I often get new ideas in conversation. But I never fully understand and own those ideas until I write about them, either for myself, or in a blog, or a book. Writing, at its best, is a form of thinking. It clarifies our thoughts. And it leads to new thoughts. It even expands us, when it's done right.
People long kept diaries and journals, reflecting on their day. But few do so today. The daily journal or diary is a great avenue to enhanced self knowledge. So is writing letters to friends and family. Even social media can be used for this purpose, however seldom it actually is. There's no reason, in principle, that a tweet can't serve a spiritual end.

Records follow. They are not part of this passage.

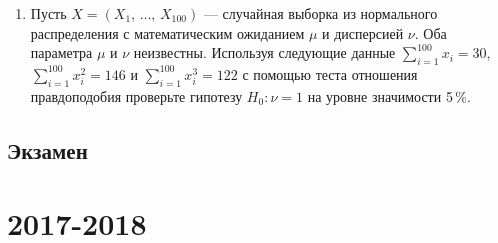 \documentclass[12pt, a4paper]{article}\usepackage[]{graphicx}\usepackage[]{color}
\begin{document}
\begin{enumerate}
\item Пусть $X = (X_1, \, \ldots, \, X_{100})$ — случайная выборка из нормального распределения с математическим ожиданием $\mu$ и дисперсией $\nu$. Оба параметра $\mu$ и $\nu$ неизвестны. Используя следующие данные $\sum_{i=1}^{100}x_i = 30$, $\sum_{i=1}^{100}x_i^2 = 146$ и $\sum_{i=1}^{100}x_i^3 = 122$ с помощью теста отношения правдоподобия проверьте гипотезу $H_0 \colon \nu = 1$ на уровне значимости 5\,\%.

\end{enumerate}


\subsection{Экзамен}





\section{2017-2018}
\end{document}
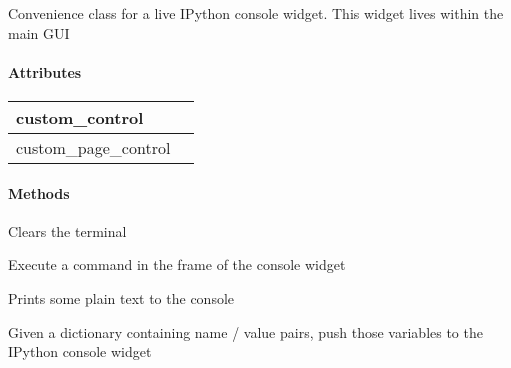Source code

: \documentclass[letterpaper,10pt,english]{sphinxmanual}
\begin{document}
\begin{fulllineitems}
\label{QIPythonWidget:Ipython.QIPythonWidget}
Convenience class for a live IPython console widget.
This widget lives within the main GUI
\paragraph{Attributes}

\begin{tabulary}{\linewidth}{|L|L|}
\hline

custom\_control
 & \\
\hline
custom\_page\_control
 & \\
\hline\end{tabulary}

\paragraph{Methods}

\begin{fulllineitems}
\label{QIPythonWidget:Ipython.QIPythonWidget.clearTerminal}
Clears the terminal

\end{fulllineitems}


\begin{fulllineitems}
\label{QIPythonWidget:Ipython.QIPythonWidget.executeCommand}
Execute a command in the frame of the console widget

\end{fulllineitems}


\begin{fulllineitems}
\label{QIPythonWidget:Ipython.QIPythonWidget.printText}
Prints some plain text to the console

\end{fulllineitems}


\begin{fulllineitems}
\label{QIPythonWidget:Ipython.QIPythonWidget.pushVariables}
Given a dictionary containing name / value pairs, 
push those variables to the IPython console widget

\end{fulllineitems}


\end{fulllineitems}
\end{document}
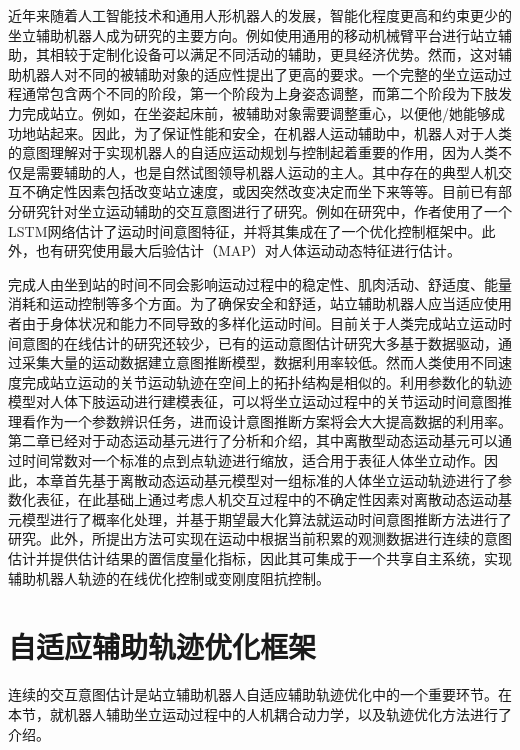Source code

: 近年来随着人工智能技术和通用人形机器人的发展，智能化程度更高和约束更少的坐立辅助机器人成为研究的主要方向。例如使用通用的移动机械臂平台进行站立辅助，其相较于定制化设备可以满足不同活动的辅助，更具经济优势\cite{liIntegratedApproachRobotic2021}。然而，这对辅助机器人对不同的被辅助对象的适应性提出了更高的要求。一个完整的坐立运动过程通常包含两个不同的阶段，第一个阶段为上身姿态调整，而第二个阶段为下肢发力完成站立。例如，在坐姿起床前，被辅助对象需要调整重心，以便他/她能够成功地站起来。因此，为了保证性能和安全，在机器人运动辅助中，机器人对于人类的意图理解对于实现机器人的自适应运动规划与控制起着重要的作用，因为人类不仅是需要辅助的人，也是自然试图领导机器人运动的主人。其中存在的典型人机交互不确定性因素包括改变站立速度，或因突然改变决定而坐下来等等。目前已有部分研究针对坐立运动辅助的交互意图进行了研究。例如在研究\cite{liIntegratedApproachRobotic2021}中，作者使用了一个LSTM网络估计了运动时间意图特征，并将其集成在了一个优化控制框架中。此外，也有研究使用最大后验估计（MAP）对人体运动动态特征进行估计\cite{romanoCoDyCoProjectAchievements2018}。

完成人由坐到站的时间不同会影响运动过程中的稳定性、肌肉活动、舒适度、能量消耗和运动控制等多个方面。为了确保安全和舒适，站立辅助机器人应当适应使用者由于身体状况和能力不同导致的多样化运动时间。目前关于人类完成站立运动时间意图的在线估计的研究还较少，已有的运动意图估计研究大多基于数据驱动，通过采集大量的运动数据建立意图推断模型，数据利用率较低。然而人类使用不同速度完成站立运动的关节运动轨迹在空间上的拓扑结构是相似的。利用参数化的轨迹模型对人体下肢运动进行建模表征，可以将坐立运动过程中的关节运动时间意图推理看作为一个参数辨识任务，进而设计意图推断方案将会大大提高数据的利用率。第二章已经对于动态运动基元进行了分析和介绍，其中离散型动态运动基元可以通过时间常数对一个标准的点到点轨迹进行缩放，适合用于表征人体坐立动作。因此，本章首先基于离散动态运动基元模型对一组标准的人体坐立运动轨迹进行了参数化表征，在此基础上通过考虑人机交互过程中的不确定性因素对离散动态运动基元模型进行了概率化处理，并基于期望最大化算法就运动时间意图推断方法进行了研究。此外，所提出方法可实现在运动中根据当前积累的观测数据进行连续的意图估计并提供估计结果的置信度量化指标，因此其可集成于一个共享自主系统，实现辅助机器人轨迹的在线优化控制或变刚度阻抗控制。
\section{自适应辅助轨迹优化框架}  
连续的交互意图估计是站立辅助机器人自适应辅助轨迹优化中的一个重要环节。在本节，就机器人辅助坐立运动过程中的人机耦合动力学，以及轨迹优化方法进行了介绍。
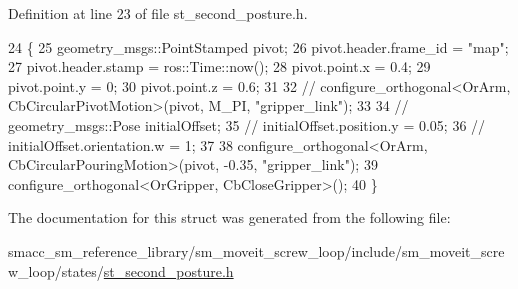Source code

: Definition at line 23 of file st\+\_\+second\+\_\+posture.\+h.


\begin{DoxyCode}
24         \{
25             geometry\_msgs::PointStamped pivot;
26             pivot.header.frame\_id = \textcolor{stringliteral}{"map"};
27             pivot.header.stamp = ros::Time::now();
28             pivot.point.x = 0.4;
29             pivot.point.y = 0;
30             pivot.point.z = 0.6;
31 
32             \textcolor{comment}{// configure\_orthogonal<OrArm, CbCircularPivotMotion>(pivot, M\_PI, "gripper\_link");}
33 
34             \textcolor{comment}{// geometry\_msgs::Pose initialOffset;}
35             \textcolor{comment}{// initialOffset.position.y = 0.05;}
36             \textcolor{comment}{// initialOffset.orientation.w = 1;}
37 
38             configure\_orthogonal<OrArm, CbCircularPouringMotion>(pivot, -0.35, \textcolor{stringliteral}{"gripper\_link"});
39             configure\_orthogonal<OrGripper, CbCloseGripper>();
40         \}
\end{DoxyCode}


The documentation for this struct was generated from the following file\+:\begin{DoxyCompactItemize}
\item 
smacc\+\_\+sm\+\_\+reference\+\_\+library/sm\+\_\+moveit\+\_\+screw\+\_\+loop/include/sm\+\_\+moveit\+\_\+screw\+\_\+loop/states/\hyperlink{st__second__posture_8h}{st\+\_\+second\+\_\+posture.\+h}\end{DoxyCompactItemize}
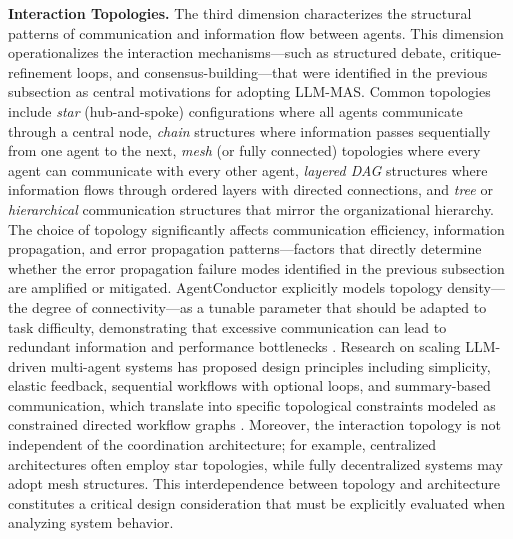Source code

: \documentclass[11pt]{article}
\begin{document}
\textbf{Interaction Topologies.} The third dimension characterizes the structural patterns of communication and information flow between agents. This dimension operationalizes the interaction mechanisms---such as structured debate, critique-refinement loops, and consensus-building---that were identified in the previous subsection as central motivations for adopting LLM-MAS. Common topologies include \emph{star} (hub-and-spoke) configurations where all agents communicate through a central node, \emph{chain} structures where information passes sequentially from one agent to the next, \emph{mesh} (or fully connected) topologies where every agent can communicate with every other agent, \emph{layered DAG} structures where information flows through ordered layers with directed connections, and \emph{tree} or \emph{hierarchical} communication structures that mirror the organizational hierarchy. The choice of topology significantly affects communication efficiency, information propagation, and error propagation patterns---factors that directly determine whether the error propagation failure modes identified in the previous subsection are amplified or mitigated. AgentConductor explicitly models topology density---the degree of connectivity---as a tunable parameter that should be adapted to task difficulty, demonstrating that excessive communication can lead to redundant information and performance bottlenecks \cite{ref47}. Research on scaling LLM-driven multi-agent systems has proposed design principles including simplicity, elastic feedback, sequential workflows with optional loops, and summary-based communication, which translate into specific topological constraints modeled as constrained directed workflow graphs \cite{ref49}. Moreover, the interaction topology is not independent of the coordination architecture; for example, centralized architectures often employ star topologies, while fully decentralized systems may adopt mesh structures. This interdependence between topology and architecture constitutes a critical design consideration that must be explicitly evaluated when analyzing system behavior.
\end{document}

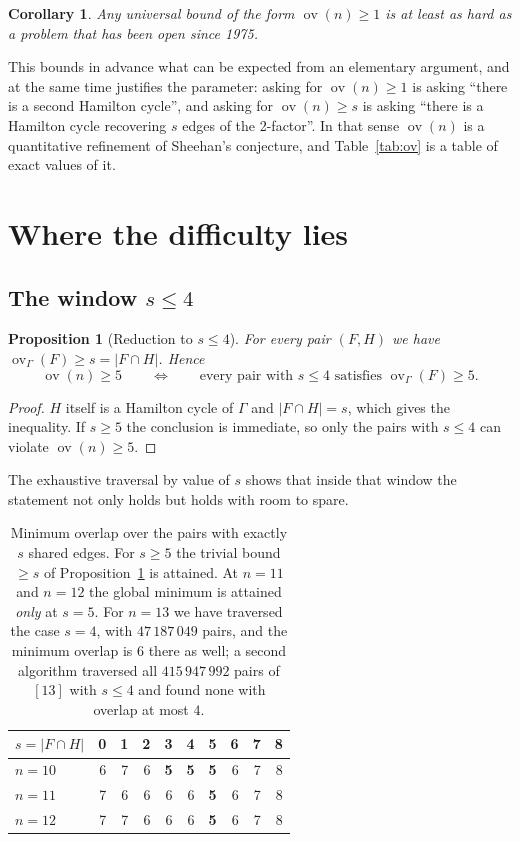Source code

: \documentclass[11pt,a4paper]{article}
\newtheorem{proposition}[theorem]{Proposition}
\newtheorem{corollary}[theorem]{Corollary}
\theoremstyle{definition}
\theoremstyle{remark}
\newcommand{\ov}{\operatorname{ov}}
\begin{document}
\begin{corollary}\label{cor:wall}
Any universal bound of the form $\ov(n)\ge1$ is at least as hard as a problem that has been open since 1975.
\end{corollary}

This bounds in advance what can be expected from an elementary argument, and at the same time justifies the parameter: asking for $\ov(n)\ge1$ is asking ``there is a second Hamilton cycle'', and asking for $\ov(n)\ge s$ is asking ``there is a Hamilton cycle recovering $s$ edges of the 2-factor''. In that sense $\ov(n)$ is a quantitative refinement of Sheehan's conjecture, and Table~\ref{tab:ov} is a table of exact values of it.

\section{Where the difficulty lies}\label{sec:window}

\subsection{The window \texorpdfstring{$s\le4$}{s <= 4}}

\begin{proposition}[Reduction to $s\le4$]\label{prop:window}
For every pair $(F,H)$ we have $\ov_\Gamma(F)\ge s=|F\cap H|$. Hence
\[
\ov(n)\ge5
\qquad\Longleftrightarrow\qquad
\text{every pair with } s\le4 \text{ satisfies } \ov_\Gamma(F)\ge5 .
\]
\end{proposition}

\begin{proof}
$H$ itself is a Hamilton cycle of $\Gamma$ and $|F\cap H|=s$, which gives the inequality. If $s\ge5$ the conclusion is immediate, so only the pairs with $s\le4$ can violate $\ov(n)\ge5$.
\end{proof}

The exhaustive traversal by value of $s$ shows that inside that window the statement not only holds but holds with room to spare.

\begin{table}[h]
\centering
\begin{tabular}{lrrrrrrrrr}
\toprule
$s=|F\cap H|$ & 0 & 1 & 2 & 3 & 4 & 5 & 6 & 7 & 8\\
\midrule
$n=10$ & 6 & 7 & 6 & \textbf{5} & \textbf{5} & \textbf{5} & 6 & 7 & 8\\
$n=11$ & 7 & 6 & 6 & 6 & 6 & \textbf{5} & 6 & 7 & 8\\
$n=12$ & 7 & 7 & 6 & 6 & 6 & \textbf{5} & 6 & 7 & 8\\
\bottomrule
\end{tabular}
\caption{Minimum overlap over the pairs with exactly $s$ shared edges. For $s\ge5$ the trivial bound $\ge s$ of Proposition~\ref{prop:window} is attained. At $n=11$ and $n=12$ the global minimum is attained \emph{only} at $s=5$. For $n=13$ we have traversed the case $s=4$, with $47\,187\,049$ pairs, and the minimum overlap is $6$ there as well; a second algorithm traversed all $415\,947\,992$ pairs of $[13]$ with $s\le4$ and found none with overlap at most $4$.}\label{tab:pers}
\end{table}
\end{document}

Most of us have had an interesting experience. Maybe you've come away from a lively conversation, having learned something not just from what you heard the other person say, but from what you heard yourself saying in that conversation. Talking, at its best, can be a form of thinking. Socrates showed us this long ago. Yet most people talk just to communicate, question, or to grouse. Talking through a puzzle or problem can be an effective first step in solving it. But writing about something can at times be even more effective. Putting down on paper, or on a screen, what we're thinking allows us both to create a new line of thought, and then to examine it, as if from a short distance, and gain even more perspective.
Here's another common experience, one many of us had when we were in school: Called upon to write on a topic during an exam, we suddenly realized to our shock and amazement how vague and incomplete our ideas were. We felt a twinge of panic. Sometimes the mind went blank, completely offline. What a difference it could have made to write on the exam topics in advance, in preparation for the test itself!
I don't speak from notes when I'm in front of people. But I prepare with notes. That clarifies my thinking and even helps me remember what I want to say. The simple act of making a "To-Do List" before bed can implant the items on the list firmly enough in my memory that, the next day, I don't even need the list. It's already served its purpose.
When we write, we discover, we deepen our understanding, and we remember better. In setting goals, it can be very beneficial to write them out, and chart out the intermediate and more immediate steps that it will take to reach the goal. It stimulates new thought. And it generates motivation.
So: Write to discover! And: Write to become!
It's almost never wrong to write. You heard it here.